I started to get really tired of people talking about the inflation rate lately with endless guesses about what inflation might or might not do so I decided to take matters into my own hands.  I just plotted the MACD and MACD histogram indicator against the monthly inflation rate going all the way back to 1914. 

From the chart I was able to make a few interesting observations.  First if we exclude the dramatic disinflation of the 2008 to 2009 period it looks quite clear that the inflation rate has not done anything really exciting going all the way back to 1992 relative to what was occurring before that time frame.  Second, from the monthly plot of the inflation rate I notice that we have initiated an MACD histogram potential buy signal which would be confirmed if the inflation rate ticks up again on the next monthly reading.

The quarterly price plot of the inflation rate is telling me that we are on the verge of an upside MACD quarterly histogram breakout which should carry the inflation rate higher for the duration of 2011 and probably also into most of 2012.

The YEARLY plot of the MACD against the yearly inflation rate shows that the yearly MACD of the inflation rate is bottoming out and that if we can get an inflation rate surge higher in 2011 and 2012 it would very likely initiate at LEAST a 10 to 15 year bull market in the inflation rate similar to the 1970 to 1980 period.




What is amazing about the yearly price chart of the inflation rate is that it basically shows that we have not even come close to starting the 10 to 15 year bull market in inflation.

But the yearly chart does show to me that we are on the verge (from a very long term perspective) of a big up cycle in greater inflation.  If 2011 is a big up year for inflation, then it will have put in an MACD histogram potential buy signal going into 2012.

Note the configuration of the yearly MACD of the inflation rate before the decade of the 1970s and how in the late 1960’s a yearly MACD buy signal was generated which led to all the chaos of the decade of the 1970’s.

So what the yearly inflation rate chart is telling me is that we are going to have more MASSIVE swing trading range markets in both the up and down direction.

Clearly the charts above are extremely long term, but they DO help to take all the guess work and doubt about what is coming during the next decade.

The common belief is that the government reported inflation stats are manipulated and not accurate.  This appears clear when you make a simple trip to the grocery store.  And then we see these mass uprisings in Egypt.  I wonder why?

It seems as though at some point during the next decade America will have its own mass uprising as they get sick of rising or even skyrocketing inflation rates.  You just have to look at the long term charts above to see this clearly.

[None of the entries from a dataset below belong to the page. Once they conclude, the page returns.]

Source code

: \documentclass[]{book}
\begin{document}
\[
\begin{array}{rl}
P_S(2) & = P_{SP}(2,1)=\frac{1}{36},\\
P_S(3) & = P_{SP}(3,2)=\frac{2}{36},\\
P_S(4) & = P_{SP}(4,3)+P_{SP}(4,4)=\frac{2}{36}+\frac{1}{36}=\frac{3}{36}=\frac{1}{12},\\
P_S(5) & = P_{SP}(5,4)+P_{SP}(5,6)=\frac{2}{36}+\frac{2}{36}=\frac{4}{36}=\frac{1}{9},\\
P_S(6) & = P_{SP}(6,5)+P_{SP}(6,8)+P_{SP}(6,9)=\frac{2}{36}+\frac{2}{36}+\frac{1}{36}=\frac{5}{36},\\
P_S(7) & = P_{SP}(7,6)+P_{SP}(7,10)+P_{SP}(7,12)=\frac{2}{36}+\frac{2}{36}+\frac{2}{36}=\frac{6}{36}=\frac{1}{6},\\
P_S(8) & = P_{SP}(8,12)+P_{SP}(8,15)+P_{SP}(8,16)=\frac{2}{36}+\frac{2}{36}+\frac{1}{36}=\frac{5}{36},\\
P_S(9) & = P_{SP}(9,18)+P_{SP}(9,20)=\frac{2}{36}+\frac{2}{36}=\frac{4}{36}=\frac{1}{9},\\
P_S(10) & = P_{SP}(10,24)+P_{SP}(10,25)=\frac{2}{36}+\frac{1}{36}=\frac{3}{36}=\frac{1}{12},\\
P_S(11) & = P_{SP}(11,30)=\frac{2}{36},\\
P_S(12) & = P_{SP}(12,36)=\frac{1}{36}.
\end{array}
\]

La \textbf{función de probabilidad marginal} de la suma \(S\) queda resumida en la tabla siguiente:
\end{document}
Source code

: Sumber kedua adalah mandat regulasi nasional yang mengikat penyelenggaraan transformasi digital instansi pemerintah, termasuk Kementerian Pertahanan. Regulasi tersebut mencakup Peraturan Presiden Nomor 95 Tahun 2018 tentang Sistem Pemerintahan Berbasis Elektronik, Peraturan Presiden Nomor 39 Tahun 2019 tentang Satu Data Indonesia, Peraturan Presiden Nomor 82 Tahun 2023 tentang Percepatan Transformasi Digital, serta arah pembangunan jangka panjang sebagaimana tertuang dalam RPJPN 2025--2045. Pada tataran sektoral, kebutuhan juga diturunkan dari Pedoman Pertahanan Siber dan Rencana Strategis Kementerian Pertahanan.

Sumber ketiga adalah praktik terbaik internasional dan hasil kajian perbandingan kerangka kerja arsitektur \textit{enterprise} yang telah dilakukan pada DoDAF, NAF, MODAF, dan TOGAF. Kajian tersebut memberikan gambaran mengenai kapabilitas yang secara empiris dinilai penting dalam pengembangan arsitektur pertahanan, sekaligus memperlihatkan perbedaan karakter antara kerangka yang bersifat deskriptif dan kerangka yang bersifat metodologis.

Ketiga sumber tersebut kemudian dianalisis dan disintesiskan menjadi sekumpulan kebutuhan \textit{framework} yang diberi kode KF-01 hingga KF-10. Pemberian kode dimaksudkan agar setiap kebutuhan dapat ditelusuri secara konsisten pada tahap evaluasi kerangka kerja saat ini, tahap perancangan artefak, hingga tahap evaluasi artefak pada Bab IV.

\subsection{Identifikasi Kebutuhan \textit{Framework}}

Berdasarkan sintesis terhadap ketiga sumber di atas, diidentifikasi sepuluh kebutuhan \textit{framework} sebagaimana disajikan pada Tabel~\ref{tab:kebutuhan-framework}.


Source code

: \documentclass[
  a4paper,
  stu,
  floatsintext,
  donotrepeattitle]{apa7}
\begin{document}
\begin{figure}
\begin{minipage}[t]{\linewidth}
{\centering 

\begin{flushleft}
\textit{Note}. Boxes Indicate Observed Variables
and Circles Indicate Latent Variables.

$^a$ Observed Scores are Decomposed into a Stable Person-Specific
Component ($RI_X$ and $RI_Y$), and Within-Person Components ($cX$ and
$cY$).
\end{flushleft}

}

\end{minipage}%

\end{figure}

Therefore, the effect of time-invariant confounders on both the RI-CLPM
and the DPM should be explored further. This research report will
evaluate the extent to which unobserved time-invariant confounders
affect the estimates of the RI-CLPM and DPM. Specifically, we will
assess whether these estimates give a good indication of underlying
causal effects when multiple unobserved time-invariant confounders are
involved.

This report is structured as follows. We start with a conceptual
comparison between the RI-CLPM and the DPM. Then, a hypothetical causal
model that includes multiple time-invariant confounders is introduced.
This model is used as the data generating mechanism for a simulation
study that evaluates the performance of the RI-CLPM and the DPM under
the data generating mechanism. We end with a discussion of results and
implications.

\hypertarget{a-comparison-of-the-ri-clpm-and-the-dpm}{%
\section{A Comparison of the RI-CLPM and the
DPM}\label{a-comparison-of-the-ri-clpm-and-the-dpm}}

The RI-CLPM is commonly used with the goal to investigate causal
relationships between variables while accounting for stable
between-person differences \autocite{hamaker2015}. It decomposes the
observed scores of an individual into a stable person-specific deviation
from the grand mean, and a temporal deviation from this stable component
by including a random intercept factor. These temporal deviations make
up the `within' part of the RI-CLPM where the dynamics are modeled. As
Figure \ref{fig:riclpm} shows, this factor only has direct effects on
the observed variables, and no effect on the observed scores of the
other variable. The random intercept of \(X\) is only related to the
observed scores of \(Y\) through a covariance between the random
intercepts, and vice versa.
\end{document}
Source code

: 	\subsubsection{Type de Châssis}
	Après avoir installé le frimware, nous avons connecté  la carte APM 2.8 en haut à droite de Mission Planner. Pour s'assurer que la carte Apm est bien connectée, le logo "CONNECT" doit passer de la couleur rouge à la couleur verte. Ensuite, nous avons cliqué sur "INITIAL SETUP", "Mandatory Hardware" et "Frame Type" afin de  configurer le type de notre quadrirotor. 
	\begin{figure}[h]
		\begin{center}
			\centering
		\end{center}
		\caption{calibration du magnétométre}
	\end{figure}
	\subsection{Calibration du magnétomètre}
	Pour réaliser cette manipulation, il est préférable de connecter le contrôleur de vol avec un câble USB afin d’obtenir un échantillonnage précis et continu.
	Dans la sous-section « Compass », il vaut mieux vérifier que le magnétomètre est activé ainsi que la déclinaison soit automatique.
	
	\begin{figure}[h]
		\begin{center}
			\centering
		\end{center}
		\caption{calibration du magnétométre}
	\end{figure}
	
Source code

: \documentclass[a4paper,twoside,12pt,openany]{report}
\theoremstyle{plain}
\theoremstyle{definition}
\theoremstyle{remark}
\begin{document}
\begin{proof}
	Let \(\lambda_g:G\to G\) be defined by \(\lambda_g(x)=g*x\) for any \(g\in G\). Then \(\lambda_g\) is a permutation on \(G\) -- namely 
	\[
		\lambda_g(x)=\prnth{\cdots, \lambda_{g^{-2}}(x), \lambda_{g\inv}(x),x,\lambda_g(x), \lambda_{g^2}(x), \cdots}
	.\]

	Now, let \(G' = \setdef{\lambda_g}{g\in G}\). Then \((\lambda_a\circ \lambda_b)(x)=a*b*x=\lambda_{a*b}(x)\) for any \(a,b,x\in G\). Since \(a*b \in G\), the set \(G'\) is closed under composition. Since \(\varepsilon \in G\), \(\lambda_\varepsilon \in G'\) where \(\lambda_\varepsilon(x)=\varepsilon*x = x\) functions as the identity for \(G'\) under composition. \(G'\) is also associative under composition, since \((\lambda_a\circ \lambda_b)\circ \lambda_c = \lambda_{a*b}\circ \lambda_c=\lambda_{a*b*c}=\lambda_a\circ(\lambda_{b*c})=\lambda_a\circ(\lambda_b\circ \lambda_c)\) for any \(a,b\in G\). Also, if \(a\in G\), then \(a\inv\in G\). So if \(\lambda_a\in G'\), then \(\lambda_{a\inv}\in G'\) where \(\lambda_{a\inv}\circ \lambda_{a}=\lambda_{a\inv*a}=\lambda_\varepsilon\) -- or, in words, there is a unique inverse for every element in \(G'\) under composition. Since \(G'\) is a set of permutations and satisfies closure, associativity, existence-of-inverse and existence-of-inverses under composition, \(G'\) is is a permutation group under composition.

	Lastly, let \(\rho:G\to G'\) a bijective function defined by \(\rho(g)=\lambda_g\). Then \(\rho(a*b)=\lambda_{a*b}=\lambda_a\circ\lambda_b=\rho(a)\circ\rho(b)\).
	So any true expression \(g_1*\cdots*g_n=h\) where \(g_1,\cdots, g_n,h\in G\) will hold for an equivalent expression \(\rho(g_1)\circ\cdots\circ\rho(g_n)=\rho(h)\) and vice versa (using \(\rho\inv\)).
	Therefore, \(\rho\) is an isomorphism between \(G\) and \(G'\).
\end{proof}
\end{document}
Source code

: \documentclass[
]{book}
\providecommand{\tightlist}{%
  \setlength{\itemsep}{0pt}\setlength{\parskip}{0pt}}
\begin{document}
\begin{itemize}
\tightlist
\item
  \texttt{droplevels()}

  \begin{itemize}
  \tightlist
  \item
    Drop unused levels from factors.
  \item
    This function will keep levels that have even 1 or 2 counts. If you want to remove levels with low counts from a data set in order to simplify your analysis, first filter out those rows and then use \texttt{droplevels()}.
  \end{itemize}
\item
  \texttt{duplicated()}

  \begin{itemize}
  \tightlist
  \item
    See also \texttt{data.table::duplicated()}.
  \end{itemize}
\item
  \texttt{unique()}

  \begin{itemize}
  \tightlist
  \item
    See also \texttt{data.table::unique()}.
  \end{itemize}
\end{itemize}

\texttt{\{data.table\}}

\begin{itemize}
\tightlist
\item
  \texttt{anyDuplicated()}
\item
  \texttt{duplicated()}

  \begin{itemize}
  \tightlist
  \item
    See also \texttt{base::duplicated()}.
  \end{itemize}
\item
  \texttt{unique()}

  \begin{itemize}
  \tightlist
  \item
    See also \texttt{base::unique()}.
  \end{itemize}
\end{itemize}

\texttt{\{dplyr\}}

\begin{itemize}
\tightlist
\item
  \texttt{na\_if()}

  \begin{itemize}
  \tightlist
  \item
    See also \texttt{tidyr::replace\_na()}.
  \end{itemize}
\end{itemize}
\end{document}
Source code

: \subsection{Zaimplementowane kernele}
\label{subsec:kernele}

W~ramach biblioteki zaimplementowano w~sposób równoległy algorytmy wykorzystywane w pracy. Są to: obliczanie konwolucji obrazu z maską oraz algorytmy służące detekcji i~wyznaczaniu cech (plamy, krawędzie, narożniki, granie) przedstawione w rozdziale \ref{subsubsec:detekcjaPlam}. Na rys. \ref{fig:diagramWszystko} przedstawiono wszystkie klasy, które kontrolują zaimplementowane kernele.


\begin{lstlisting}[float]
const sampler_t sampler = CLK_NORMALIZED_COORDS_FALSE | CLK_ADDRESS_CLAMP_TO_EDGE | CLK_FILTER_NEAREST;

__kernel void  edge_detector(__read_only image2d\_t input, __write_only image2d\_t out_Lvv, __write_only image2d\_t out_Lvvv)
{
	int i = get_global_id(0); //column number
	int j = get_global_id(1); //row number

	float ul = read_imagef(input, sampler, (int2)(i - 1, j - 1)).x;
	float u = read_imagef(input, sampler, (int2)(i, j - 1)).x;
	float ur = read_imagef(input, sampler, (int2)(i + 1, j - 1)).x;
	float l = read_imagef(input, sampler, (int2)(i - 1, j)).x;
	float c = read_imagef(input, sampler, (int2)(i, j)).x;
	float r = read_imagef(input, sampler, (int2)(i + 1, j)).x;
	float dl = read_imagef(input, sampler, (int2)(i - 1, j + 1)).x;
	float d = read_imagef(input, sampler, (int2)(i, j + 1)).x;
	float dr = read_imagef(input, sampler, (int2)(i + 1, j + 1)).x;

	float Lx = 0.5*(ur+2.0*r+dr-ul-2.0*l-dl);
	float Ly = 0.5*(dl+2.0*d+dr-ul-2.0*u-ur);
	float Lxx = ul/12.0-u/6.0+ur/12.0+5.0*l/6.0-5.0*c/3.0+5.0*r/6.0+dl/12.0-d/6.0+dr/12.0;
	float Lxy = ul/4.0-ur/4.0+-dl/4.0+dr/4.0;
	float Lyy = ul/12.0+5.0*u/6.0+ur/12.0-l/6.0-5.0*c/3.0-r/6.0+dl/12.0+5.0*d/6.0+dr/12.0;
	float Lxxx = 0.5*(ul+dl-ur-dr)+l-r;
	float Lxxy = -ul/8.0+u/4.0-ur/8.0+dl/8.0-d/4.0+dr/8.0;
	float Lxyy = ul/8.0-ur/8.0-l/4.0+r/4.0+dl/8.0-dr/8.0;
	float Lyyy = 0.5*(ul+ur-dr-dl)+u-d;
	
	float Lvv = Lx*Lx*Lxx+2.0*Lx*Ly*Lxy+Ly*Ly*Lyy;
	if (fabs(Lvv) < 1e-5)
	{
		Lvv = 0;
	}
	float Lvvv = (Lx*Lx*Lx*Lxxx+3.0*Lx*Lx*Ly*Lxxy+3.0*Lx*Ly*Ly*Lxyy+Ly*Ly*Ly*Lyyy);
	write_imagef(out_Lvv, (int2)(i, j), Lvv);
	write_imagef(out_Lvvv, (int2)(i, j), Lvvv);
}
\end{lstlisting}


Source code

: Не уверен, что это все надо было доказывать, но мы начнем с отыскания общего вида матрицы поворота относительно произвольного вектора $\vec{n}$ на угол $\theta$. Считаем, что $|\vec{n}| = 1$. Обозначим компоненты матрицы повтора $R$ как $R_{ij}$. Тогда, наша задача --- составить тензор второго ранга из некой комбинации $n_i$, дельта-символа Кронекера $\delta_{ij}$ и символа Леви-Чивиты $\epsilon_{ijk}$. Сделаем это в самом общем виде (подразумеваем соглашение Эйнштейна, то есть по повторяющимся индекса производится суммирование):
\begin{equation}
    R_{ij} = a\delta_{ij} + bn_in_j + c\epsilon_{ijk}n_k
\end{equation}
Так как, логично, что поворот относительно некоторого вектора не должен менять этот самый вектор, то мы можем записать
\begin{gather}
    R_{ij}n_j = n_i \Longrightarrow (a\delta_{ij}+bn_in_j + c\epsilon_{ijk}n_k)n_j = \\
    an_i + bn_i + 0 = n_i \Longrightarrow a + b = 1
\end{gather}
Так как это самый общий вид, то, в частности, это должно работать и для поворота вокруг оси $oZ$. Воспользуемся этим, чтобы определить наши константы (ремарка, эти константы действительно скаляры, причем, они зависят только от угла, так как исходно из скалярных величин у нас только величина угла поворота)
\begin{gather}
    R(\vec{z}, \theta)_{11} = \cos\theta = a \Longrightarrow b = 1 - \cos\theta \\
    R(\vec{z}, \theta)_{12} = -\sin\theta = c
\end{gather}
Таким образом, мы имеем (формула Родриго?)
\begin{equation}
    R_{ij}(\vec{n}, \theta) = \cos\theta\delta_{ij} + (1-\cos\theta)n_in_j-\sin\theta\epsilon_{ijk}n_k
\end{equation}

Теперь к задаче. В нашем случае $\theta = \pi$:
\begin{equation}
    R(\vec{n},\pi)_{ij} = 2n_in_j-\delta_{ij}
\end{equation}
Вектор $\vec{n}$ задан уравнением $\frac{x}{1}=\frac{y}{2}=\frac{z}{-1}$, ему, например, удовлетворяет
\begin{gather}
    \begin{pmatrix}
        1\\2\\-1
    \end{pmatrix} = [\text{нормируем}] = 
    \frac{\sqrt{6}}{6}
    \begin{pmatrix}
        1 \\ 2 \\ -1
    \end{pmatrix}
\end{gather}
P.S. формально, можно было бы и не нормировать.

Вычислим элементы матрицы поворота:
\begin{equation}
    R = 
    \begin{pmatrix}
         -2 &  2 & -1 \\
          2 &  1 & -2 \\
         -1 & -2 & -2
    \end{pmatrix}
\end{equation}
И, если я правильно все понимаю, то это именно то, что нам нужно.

The issue is at what point does rising inflation transfer from ‘prosperity inflation’ to ‘liability inflation’.  I don’t have an answer to that question, but I suspect part of the answer will be related to the rate of increase in inflation.

Posted in stock market economics, Trading Cycles
5 comments on “MACD of the Monthly Inflation Rate Since 1914
  1. Defense says:

    “..MASSIVE swing trading range markets in both the up and down direction..”

    Can you pl elaborate on how you are co-relating the inflation upswing to equity market swings?

  2. Tom Tom says:

    Marc Faber the swiss economist indicated in the past that strong inflationary periods in markets can lead to wild exaggerated swings in the market indices over time. So I am borrowing his assertion. Just as an example, currently we are in an up swinging ‘pro inflationary’ type rally in the market with the Fed at the steering wheel. But if they overshoot their stimulus then the ‘good inflation’ may turn into ‘bad inflation’ in that it is starting to accelerate or even move beyond control. That would likely eventually swing the market back down south as out of control inflation would be like a heavy extra tax on everything.

    We have already been in a massive swing trading range since the year 2000, so it is not too far a stretch to presume that this may continue within this large range. It all depends on whether the inflation rate is able to accelerate fast enough into the end of this year and next.

  3. ed says:

    It looks like inflation is already beginning to go parabolic

  4. Tom Tom says:

    Very interesting, it sure does. Or a simple trip to the grocery store reveals the same. Plus, I noticed that most gas stations now use digital price displays so that they can update prices faster. Seems to be an early sign of the psychology of not being able to keep up with price increases.